Photo: Collected
Australian Prime Minister Anthony Albanese on Monday (10 June) said the opposition Liberal Party would renege on the nation’s ambitious target to reduce greenhouse gas emissions by 2030 if it wins elections due within a year.
Albanese made Australian action on climate change an issue in elections due by next May in response to comments that Peter Dutton, leader of the conservative opposition party, made to The Weekend Australian newspaper.
Dutton said in an interview with the newspaper that he opposed the center-left Labor Party government’s plan to reduce emissions by 43% below 2005 levels by the end of the decade, saying there was “no sense in signing up to targets you don’t have any prosects of achieving.”
Albanese said Australia would achieve the target despite a forecast by the CIimate Change Authority, a government agency, last November of a reduction of between 37% and 42%.
“Peter Dutton is walking away from climate action. His decision to abandon the 2030 target means him walking away from the Paris Accord,” Albanese told reporters, referring to the agreement struck by governments at a United Nations climate conference in Paris in 2015.

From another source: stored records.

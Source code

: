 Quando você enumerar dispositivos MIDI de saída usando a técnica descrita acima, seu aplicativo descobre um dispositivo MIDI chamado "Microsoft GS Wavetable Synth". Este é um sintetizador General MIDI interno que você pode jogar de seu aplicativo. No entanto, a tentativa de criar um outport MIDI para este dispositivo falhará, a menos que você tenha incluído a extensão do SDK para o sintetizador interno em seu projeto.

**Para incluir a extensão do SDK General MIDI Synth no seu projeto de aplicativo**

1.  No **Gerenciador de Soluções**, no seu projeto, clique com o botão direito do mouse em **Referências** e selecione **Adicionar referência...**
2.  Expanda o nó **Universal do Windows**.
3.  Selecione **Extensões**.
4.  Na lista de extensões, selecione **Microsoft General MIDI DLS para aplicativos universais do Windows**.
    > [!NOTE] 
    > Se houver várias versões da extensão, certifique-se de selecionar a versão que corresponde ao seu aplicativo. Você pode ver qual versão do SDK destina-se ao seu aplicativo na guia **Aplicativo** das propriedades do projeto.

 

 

“If you walk away from the Paris Accord, you’ll be standing with Libya, Yemen, and Iran, and against all of our major trading partners and all of our important allies,” Albanese said.
Opposition climate and energy spokesperson Ted O’Brien said Dutton was acknowledging that Australia would not meet the 43% target that Parliament enshrined into law in September 2022. Parliament made the target a law to increase the degree of difficulty for any future government that wanted a less ambitious target.
The Liberal Party will reveal its reduction target for 2030 closer to the next election, which Albanese could call from late 2024, O’Brien said.
“We are absolutely committed to the Paris Agreement. We are absolutely committed to achieving net zero by 2050, and we will have a plan to do so,” O’Brien told Australian Broadcasting Corp.
“What we have done is we’ve called Labor out” for legislating a promise the government could not keep, O’Brien added.
Opposition lawmakers voted against the legislated 43% reduction target.
A previous Liberal Party government promised in Paris in 2015 that Australia would reduce emissions by between 26% and 28% by 2030. The party remained in power until it lost elections in 2022 to Albanese’s government.
The Liberal Party has not changed its 2030 target since Paris but has matched Labor’s pledge to achieve net zero emissions by 2050.
The two sides of politics are proposing different paths to meet the 2050 target.
Labor is proposing more renewable energy such as solar and wind-generated electricity while the Liberal Party is proposing Australia’s first nuclear-generated electricity.